Task description: An exact copy of every record, with no pictures, please.

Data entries
────────

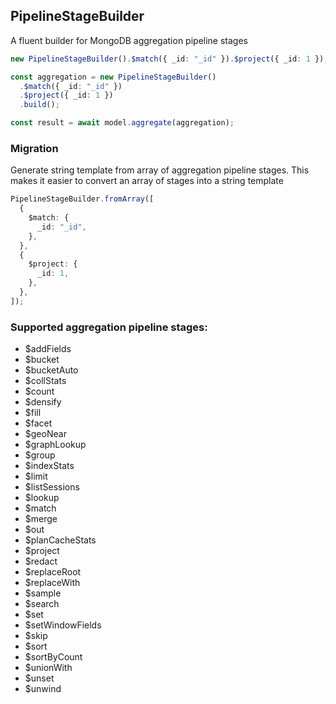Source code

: ## PipelineStageBuilder

A fluent builder for MongoDB aggregation pipeline stages

```ts
new PipelineStageBuilder().$match({ _id: "_id" }).$project({ _id: 1 });
```

```ts
const aggregation = new PipelineStageBuilder()
  .$match({ _id: "_id" })
  .$project({ _id: 1 })
  .build();

const result = await model.aggregate(aggregation);
```

### Migration

Generate string template from array of aggregation pipeline stages. This makes it easier to convert an array of stages into a string template

```ts
PipelineStageBuilder.fromArray([
  {
    $match: {
      _id: "_id",
    },
  },
  {
    $project: {
      _id: 1,
    },
  },
]);
```

### Supported aggregation pipeline stages:

- $addFields
- $bucket
- $bucketAuto
- $collStats
- $count
- $densify
- $fill
- $facet
- $geoNear
- $graphLookup
- $group
- $indexStats
- $limit
- $listSessions
- $lookup
- $match
- $merge
- $out
- $planCacheStats
- $project
- $redact
- $replaceRoot
- $replaceWith
- $sample
- $search
- $set
- $setWindowFields
- $skip
- $sort
- $sortByCount
- $unionWith
- $unset
- $unwind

────────

Written response:
Source code

: ## PipelineStageBuilder

A fluent builder for MongoDB aggregation pipeline stages

```ts
new PipelineStageBuilder().$match({ _id: "_id" }).$project({ _id: 1 });
```

```ts
const aggregation = new PipelineStageBuilder()
  .$match({ _id: "_id" })
  .$project({ _id: 1 })
  .build();

const result = await model.aggregate(aggregation);
```

### Migration

Generate string template from array of aggregation pipeline stages. This makes it easier to convert an array of stages into a string template

```ts
PipelineStageBuilder.fromArray([
  {
    $match: {
      _id: "_id",
    },
  },
  {
    $project: {
      _id: 1,
    },
  },
]);
```

### Supported aggregation pipeline stages:

- $addFields
- $bucket
- $bucketAuto
- $collStats
- $count
- $densify
- $fill
- $facet
- $geoNear
- $graphLookup
- $group
- $indexStats
- $limit
- $listSessions
- $lookup
- $match
- $merge
- $out
- $planCacheStats
- $project
- $redact
- $replaceRoot
- $replaceWith
- $sample
- $search
- $set
- $setWindowFields
- $skip
- $sort
- $sortByCount
- $unionWith
- $unset
- $unwind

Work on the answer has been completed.